6) Sayın İmamoğlu , hain terör örgütünün elebaşı olan bebek katili için PKK mitinglerinde , seni çok özledik diyen ve Türkiye’ye her türlü hakareti yapan sözde sanatçı Ahmet Kaya’nın mezarını ziyaret etmiştir.
7) Yine bir Genel Başkan Yardımcısı Barış Pınarı Harekatı esnasında “ Türkiye Kürtlere katliam yapmaktadır” derken bir diğer parti yetkilisi “PYD terör örgütü değildir” demiştir.
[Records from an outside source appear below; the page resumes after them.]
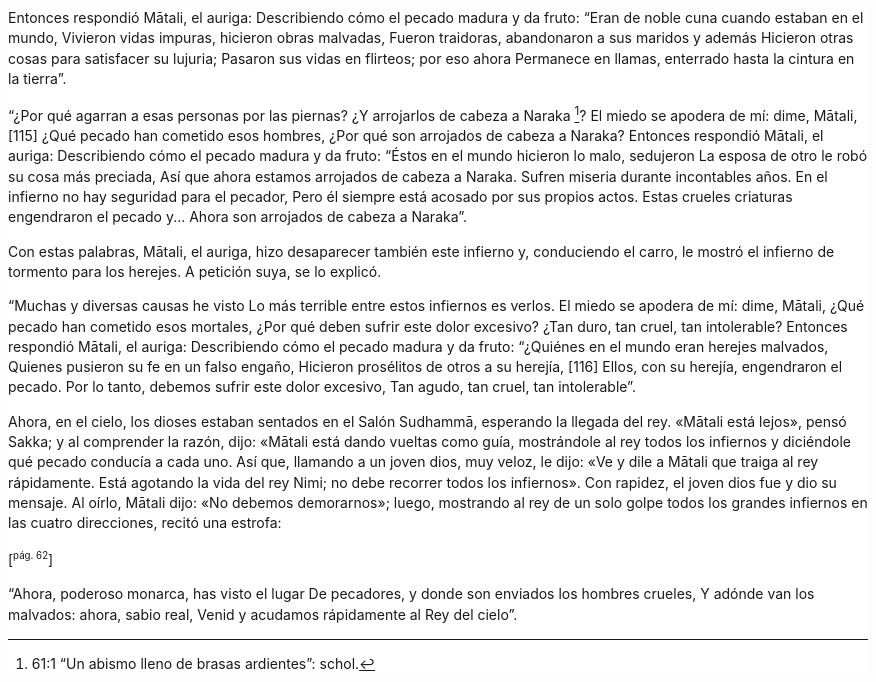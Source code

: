 Entonces respondió Mātali, el auriga:
Describiendo cómo el pecado madura y da fruto:
“Eran de noble cuna cuando estaban en el mundo,
Vivieron vidas impuras, hicieron obras malvadas,
Fueron traidoras, abandonaron a sus maridos y además
Hicieron otras cosas para satisfacer su lujuria;
Pasaron sus vidas en flirteos; por eso ahora
Permanece en llamas, enterrado hasta la cintura en la tierra”.

“¿Por qué agarran a esas personas por las piernas?
¿Y arrojarlos de cabeza a Naraka [^73]?
El miedo se apodera de mí: dime, Mātali,
[115] ¿Qué pecado han cometido esos hombres,
¿Por qué son arrojados de cabeza a Naraka?
Entonces respondió Mātali, el auriga:
Describiendo cómo el pecado madura y da fruto:
“Éstos en el mundo hicieron lo malo, sedujeron
La esposa de otro le robó su cosa más preciada,
Así que ahora estamos arrojados de cabeza a Naraka.
Sufren miseria durante incontables años.
En el infierno no hay seguridad para el pecador,
Pero él siempre está acosado por sus propios actos.
Estas crueles criaturas engendraron el pecado y...
Ahora son arrojados de cabeza a Naraka”.

Con estas palabras, Mātali, el auriga, hizo desaparecer también este infierno y, conduciendo el carro, le mostró el infierno de tormento para los herejes. A petición suya, se lo explicó.

“Muchas y diversas causas he visto
Lo más terrible entre estos infiernos es verlos.
El miedo se apodera de mí: dime, Mātali,
¿Qué pecado han cometido esos mortales,
¿Por qué deben sufrir este dolor excesivo?
¿Tan duro, tan cruel, tan intolerable?
Entonces respondió Mātali, el auriga:
Describiendo cómo el pecado madura y da fruto:
“¿Quiénes en el mundo eran herejes malvados,
Quienes pusieron su fe en un falso engaño,
Hicieron prosélitos de otros a su herejía,
[116] Ellos, con su herejía, engendraron el pecado.
Por lo tanto, debemos sufrir este dolor excesivo,
Tan agudo, tan cruel, tan intolerable”.

Ahora, en el cielo, los dioses estaban sentados en el Salón Sudhammā, esperando la llegada del rey. «Mātali está lejos», pensó Sakka; y al comprender la razón, dijo: «Mātali está dando vueltas como guía, mostrándole al rey todos los infiernos y diciéndole qué pecado conducía a cada uno. Así que, llamando a un joven dios, muy veloz, le dijo: «Ve y dile a Mātali que traiga al rey rápidamente. Está agotando la vida del rey Nimi; no debe recorrer todos los infiernos». Con rapidez, el joven dios fue y dio su mensaje. Al oírlo, Mātali dijo: «No debemos demorarnos»; luego, mostrando al rey de un solo golpe todos los grandes infiernos en las cuatro direcciones, recitó una estrofa:

<span id="p62">[<sup><small>pág. 62</small></sup>]</span>

“Ahora, poderoso monarca, has visto el lugar
De pecadores, y donde son enviados los hombres crueles,
Y adónde van los malvados: ahora, sabio real,
Venid y acudamos rápidamente al Rey del cielo”.


[^61]: 53:1 El No. 541 no estaba entre los manuscritos del Prof. Cowell.
[^62]: 53:2 Véase n.º 9, vol. I, pág. 137 (trad. pág. 30). Véase también nota I, 32 trad.
[^63]: 54:1 _Sic,_ pero abajo, Nimi.
[^64]: 54:2 _pakkhadivasesu._
[^65]: 54:3 El escoliasta dice que esta duda se le ocurrió durante la noche y que no podía decidir.
[^66]: 55:1 “Porque”, dijo el escoliasta, “el agua es tan delicada, que ni siquiera la pluma de un pavo real flota, sino que se hunde hasta el fondo”.
[^67]: 56:1 El escoliasta añade _upatthahiṁ_ para completar la construcción. Añade una historia larga y aburrida para explicar cómo sucedió esto. Esta estrofa es igual de abrupta en el original.
[^68]: 57:1 El carácter compuesto del siguiente episodio es claro.
[^69]: 57:2 Con la descripción del infierno compárese Vol. V. pág. 266 y sigs. (traducción, pág. 137 y sigs.), Mahāvastu, I. 9 y sigs., 16 y sigs., Çikṣāsamuccaya, pág. 75 y sigs.
[^70]: 57:3 El escoliasta da una larga descripción de los horrores de esta región.
[^71]: 59:1 “Y todo arde”: schol.
[^72]: 60:1 _kāraṇikā:_ “kāraṇakārakā”. El pequeño Diccionario de San Petersburgo menciona “Lehrer” como uno de sus significados. No hay nada más que nos sirva de guía.
[^73]: 61:1 “Un abismo lleno de brasas ardientes”: schol.
[^74]: 62:1 Véase IV. 32019 y siguientes, traducción IV. 202 con nota 1.
[^75]: 67:1 Vol. IV. p. 356 (IV. 225 de la traducción).
[^76]: 67:2 Vol. IV. pág. 358(IV. 225 de la traducción); y II. 257.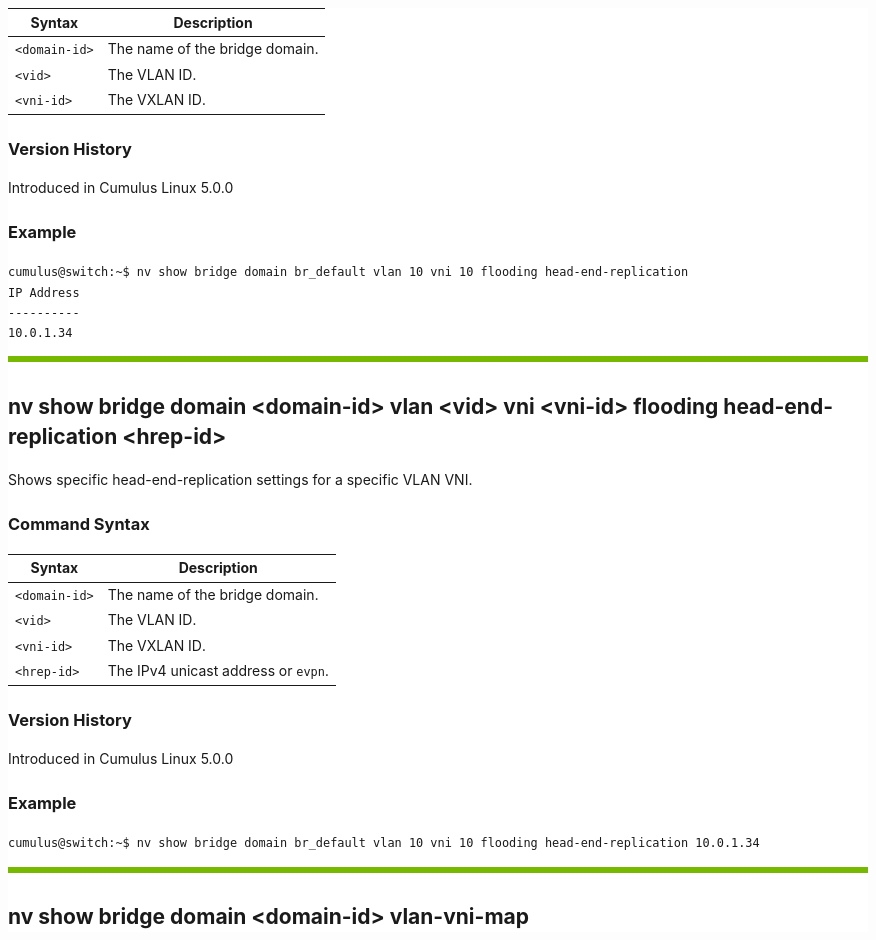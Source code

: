 | Syntax |  Description   |
| --------- | -------------- |
| `<domain-id>` | The name of the bridge domain. |
| `<vid>` | The VLAN ID. |
| `<vni-id>` | The VXLAN ID. |

### Version History

Introduced in Cumulus Linux 5.0.0

### Example

```
cumulus@switch:~$ nv show bridge domain br_default vlan 10 vni 10 flooding head-end-replication
IP Address
----------
10.0.1.34
```

<HR STYLE="BORDER: DASHED RGB(118,185,0) 0.5PX;BACKGROUND-COLOR: RGB(118,185,0);HEIGHT: 4.0PX;"/>

## <h>nv show bridge domain \<domain-id\> vlan \<vid\> vni \<vni-id\> flooding head-end-replication \<hrep-id\></h>

Shows specific head-end-replication settings for a specific VLAN VNI.

### Command Syntax

| Syntax |  Description   |
| --------- | -------------- |
| `<domain-id>` | The name of the bridge domain. |
| `<vid>` | The VLAN ID. |
| `<vni-id>` | The VXLAN ID. |
| `<hrep-id>`  | The IPv4 unicast address or `evpn`. |

### Version History

Introduced in Cumulus Linux 5.0.0

### Example

```
cumulus@switch:~$ nv show bridge domain br_default vlan 10 vni 10 flooding head-end-replication 10.0.1.34
```

<HR STYLE="BORDER: DASHED RGB(118,185,0) 0.5PX;BACKGROUND-COLOR: RGB(118,185,0);HEIGHT: 4.0PX;"/>

## <h>nv show bridge domain \<domain-id\> vlan-vni-map</h>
8) Buradan Türk Milleti adına soruyorum:
Şehit ve gazilerimizin kanları ile kurulan TC Devletine “katil devlet “ diyen ve Saray tarafından korunan , havuz medyasının baykuşu sözde kadın gazeteci ile aranızda ne fark var !
9) Maalesef bu zihniyet sahipleri Büyük Atatürk’ün dediği gibi gaflet , dalalet ve hatta hıyanet içersin de bulunmaktadırlar.
10) Bu zavallılar ile asla yan yana gelmemiz ve birlikte yürümemiz söz konusu olamaz. Bu zihniyet sahipleri ile mücadelemiz devam edecektir ve bu konuda asla taviz veremeyiz.
11) Kahraman ecdadımızın kutsal emaneti olan Türkiye Cumhuriyeti Devletini korumak hepimizin en birinci görevidir. Ne Mutlu Türk’üm Diyene.
İZMİR BÜYÜKŞEHİR BELEDİYE BAŞKANI TUNÇ SOYER, NE DEMİŞTİ?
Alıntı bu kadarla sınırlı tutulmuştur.